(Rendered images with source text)
================================

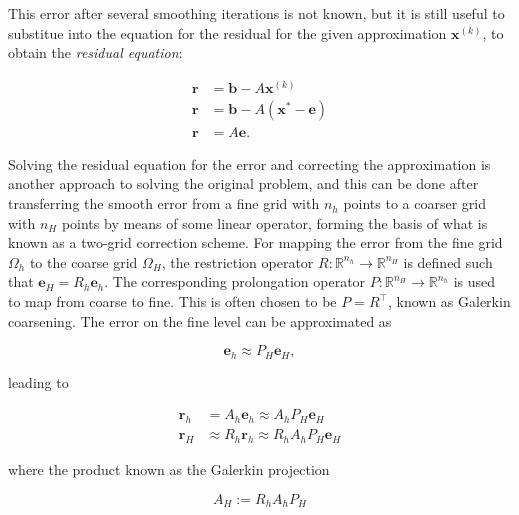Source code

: This error after several smoothing iterations is not known, but it is still useful to substitue into the equation for the residual for the given approximation $\mathbf{x}^{(k)}$, to obtain the \emph{residual equation}:

\begin{equation}
	\begin{aligned}
	\mathbf{r} &= \mathbf{b} - A\mathbf{x}^{(k)} \\
	\mathbf{r} &= \mathbf{b} - A\left( \mathbf{x}^* - \mathbf{e} \right) \\
	\mathbf{r} &= A\mathbf{e}.
	\end{aligned}
\end{equation}


Solving the residual equation for the error and correcting the approximation is another approach to solving the original problem, and this can be done after transferring the smooth error from a fine grid with $n_h$ points to a coarser grid with $n_H$ points by means of some linear operator, forming the basis of what is known as a two-grid correction scheme. For mapping the error from the fine grid $\Omega_h$ to the coarse grid $\Omega_H$, the restriction operator $R : \mathbb{R}^{n_h} \rightarrow \mathbb{R}^{n_H}$ is defined such that $\mathbf{e}_H = R_h \mathbf{e}_h$. The corresponding prolongation operator $P : \mathbb{R}^{n_H} \rightarrow \mathbb{R}^{n_h}$ is used to map from coarse to fine. This is often chosen to be $P = R^\top$, known as Galerkin coarsening. The error on the fine level can be approximated as

\begin{equation}
	\mathbf{e}_h \approx P_H \mathbf{e}_H,
\end{equation}

leading to

\begin{equation}
	\begin{aligned}
	\mathbf{r}_h & = A_h \mathbf{e}_h \approx A_h P_H \mathbf{e}_H \\
	\mathbf{r}_H & \approx R_h \mathbf{r}_h \approx R_h A_h P_H \mathbf{e}_H
	\end{aligned}
\end{equation}

where the product known as the Galerkin projection

\begin{equation}
	\label{eq:Galerkin}
	A_H := R_h A_h P_H
\end{equation}

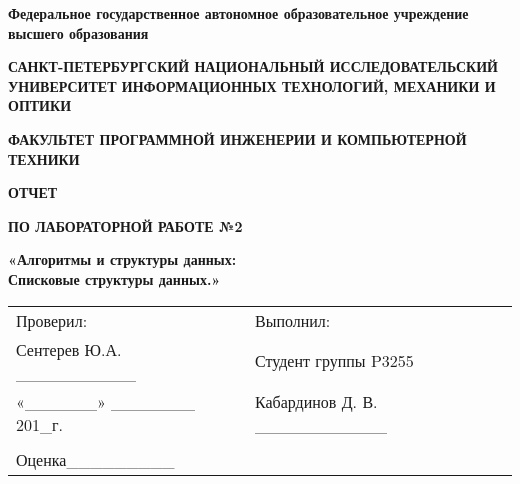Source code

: \documentclass[12pt]{article}
\begin{document}
\setlength{\parindent}{0pt}
\pagestyle{empty}
\begin{center}
\normalsize
\textbf{Федеральное государственное автономное образовательное учреждение высшего образования}

\small
\medskip 
\textbf{САНКТ-ПЕТЕРБУРГСКИЙ НАЦИОНАЛЬНЫЙ ИССЛЕДОВАТЕЛЬСКИЙ  УНИВЕРСИТЕТ ИНФОРМАЦИОННЫХ ТЕХНОЛОГИЙ, МЕХАНИКИ И ОПТИКИ}

\medskip 
\textbf{ФАКУЛЬТЕТ ПРОГРАММНОЙ ИНЖЕНЕРИИ И КОМПЬЮТЕРНОЙ ТЕХНИКИ}
\end{center}
\bigskip\bigskip\bigskip\bigskip\bigskip\bigskip\bigskip\bigskip\bigskip\bigskip\bigskip\bigskip
\begin{center}
\par\medskip\par\smallskip
\Large
 
\par\smallskip
\textbf{ОТЧЕТ} 

\textbf{ПО ЛАБОРАТОРНОЙ РАБОТЕ №2}

\large
\par\bigskip
\textbf{«Алгоритмы и структуры данных: \\ Списковые структуры данных.»}
\par\bigskip\par\bigskip\par\bigskip\par\bigskip\par\bigskip\par\bigskip
\par\bigskip\par\bigskip\par\bigskip\par\bigskip\par\bigskip\par\bigskip
\par\bigskip\par\bigskip\par\bigskip\par\bigskip\par\bigskip\par\bigskip
\end{center}
\begin{center}
\begin{tabular}{lllll}
Проверил:	 	 						& \hspace{80pt}	&	Выполнил:										&\\
Сентерев Ю.А.	 \_\_\_\_\_\_\_\_\_\_	&			    &	Студент группы P3255							&\\
«\_\_\_\_\_\_» 	 \_\_\_\_\_\_\_ 201\_г.  & 				&	Кабардинов Д. В. \_\_\_\_\_\_\_\_\_\_\_			&\\
										&				&													&\\
Оценка\hspace{12pt}\_\_\_\_\_\_\_\_\_	&				&													&\\
\end{tabular}
\par\bigskip\par\bigskip\par\bigskip
                                                  
\par\bigskip \par\bigskip
\end{center}
\end{document}
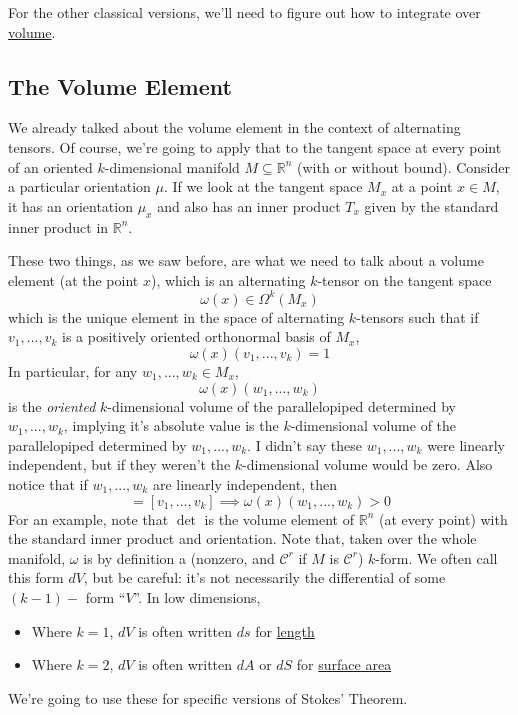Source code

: \documentclass{article}
\newcommand{\reals}[0]{\mathbb{R}}
\newcommand{\mc}[1]{\mathcal{#1}}
\begin{document}
For the other classical versions, we'll need to figure out how to integrate over \underline{volume}.

\subsection{The Volume Element}

We already talked about the volume element in the context of alternating tensors. Of course, we're going to apply that to the tangent space at every point of an oriented \(k\)-dimensional manifold \(M \subseteq \reals^n\) (with or without bound). Consider a particular orientation \(\mu\). If we look at the tangent space \(M_x\) at a point \(x \in M\), it has an orientation \(\mu_x\) and also has an inner product \(T_x\) given by the standard inner product in \(\reals^n\).

These two things, as we saw before, are what we need to talk about a volume element (at the point \(x\)), which is an alternating \(k\)-tensor on the tangent space
\begin{equation}
  \omega(x) \in \Omega^k(M_x)
\end{equation}
which is the unique element in the space of alternating \(k\)-tensors such that if \(v_1,...,v_k\) is a positively oriented orthonormal basis of \(M_x\),
\begin{equation}
  \omega(x)(v_1,...,v_k) = 1
\end{equation}
In particular, for any \(w_1,...,w_k \in M_x\),
\begin{equation}
  \omega(x)(w_1,...,w_k)
\end{equation}
is the \textit{oriented} \(k\)-dimensional volume of the parallelopiped determined by \(w_1,...,w_k\), implying it's absolute value is the \(k\)-dimensional volume of the parallelopiped determined by \(w_1,...,w_k\). I didn't say these \(w_1,...,w_k\) were linearly independent, but if they weren't the \(k\)-dimensional volume would be zero. Also notice that if \(w_1,...,w_k\) are linearly independent, then
\begin{equation}
  [w_1,...,w_k] = [v_1,...,v_k] \implies \omega(x)(w_1,...,w_k) > 0
\end{equation}
For an example, note that \(\det\) is the volume element of \(\reals^n\) (at every point) with the standard inner product and orientation.
Note that, taken over the whole manifold, \(\omega\) is by definition a (nonzero, and \(\mc{C}^r\) if \(M\) is \(\mc{C}^r\)) \(k\)-form. We often call this form \(dV\), but be careful: it's not necessarily the differential of some \((k - 1)-\) form ``\(V\)''. In low dimensions,
\begin{itemize}
  \item Where \(k = 1\), \(dV\) is often written \(ds\) for \underline{length}
  \item Where \(k = 2\), \(dV\) is often written \(dA\) or \(dS\) for \underline{surface area}
\end{itemize}
We're going to use these for specific versions of Stokes' Theorem.
\end{document}
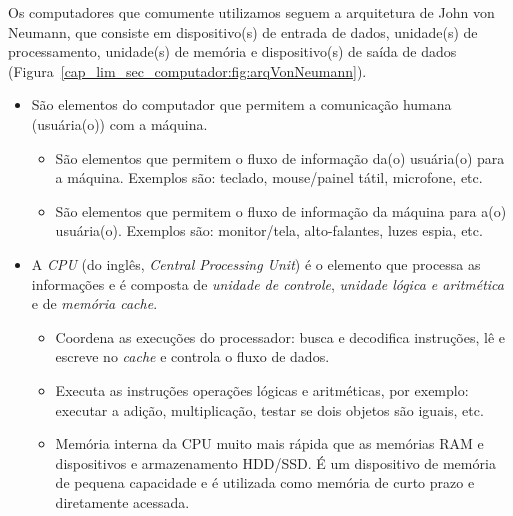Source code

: Os computadores que comumente utilizamos seguem a arquitetura de John von Neumann{\vonNeumann}, que consiste em dispositivo(s) de entrada de dados, unidade(s) de processamento, unidade(s) de memória e dispositivo(s) de saída de dados (Figura~\ref{cap_lim_sec_computador:fig:arqVonNeumann}).

\ifisbook
\newpage
\fi

\begin{itemize}
\item {}

  São elementos do computador que permitem a comunicação humana (usuária(o)) com a máquina.

  \begin{itemize}
  \item {}

    São elementos que permitem o fluxo de informação da(o) usuária(o) para a máquina. Exemplos são: teclado, mouse/painel tátil, microfone, etc.

  \item {}

    São elementos que permitem o fluxo de informação da máquina para a(o) usuária(o). Exemplos são: monitor/tela, alto-falantes, luzes espia, etc.
  \end{itemize}

\item {}

  A \emph{CPU} (do inglês, \textit{Central Processing Unit}) é o elemento que processa as informações e é composta de \emph{unidade de controle}, \emph{unidade lógica e aritmética} e de \emph{memória cache}.

  \begin{itemize}
  \item {}

    Coordena as execuções do processador: busca e decodifica instruções, lê e escreve no \textit{cache} e controla o fluxo de dados.

  \item {}

    Executa as instruções operações lógicas e aritméticas, por exemplo: executar a adição, multiplicação, testar se dois objetos são iguais, etc.

  \item {}

    Memória interna da CPU muito mais rápida que as memórias RAM e dispositivos e armazenamento HDD/SSD. É um dispositivo de memória de pequena capacidade e é utilizada como memória de curto prazo e diretamente acessada.
  \end{itemize}


\end{itemize}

================================

### ACTIVITY
Copy every line from the entries that contains the word "basis".

### SOLUTION TO THE EXERCISE
Solving the residual equation for the error and correcting the approximation is another approach to solving the original problem, and this can be done after transferring the smooth error from a fine grid with $n_h$ points to a coarser grid with $n_H$ points by means of some linear operator, forming the basis of what is known as a two-grid correction scheme. For mapping the error from the fine grid $\Omega_h$ to the coarse grid $\Omega_H$, the restriction operator $R : \mathbb{R}^{n_h} \rightarrow \mathbb{R}^{n_H}$ is defined such that $\mathbf{e}_H = R_h \mathbf{e}_h$. The corresponding prolongation operator $P : \mathbb{R}^{n_H} \rightarrow \mathbb{R}^{n_h}$ is used to map from coarse to fine. This is often chosen to be $P = R^\top$, known as Galerkin coarsening. The error on the fine level can be approximated as
which is the unique element in the space of alternating \(k\)-tensors such that if \(v_1,...,v_k\) is a positively oriented orthonormal basis of \(M_x\),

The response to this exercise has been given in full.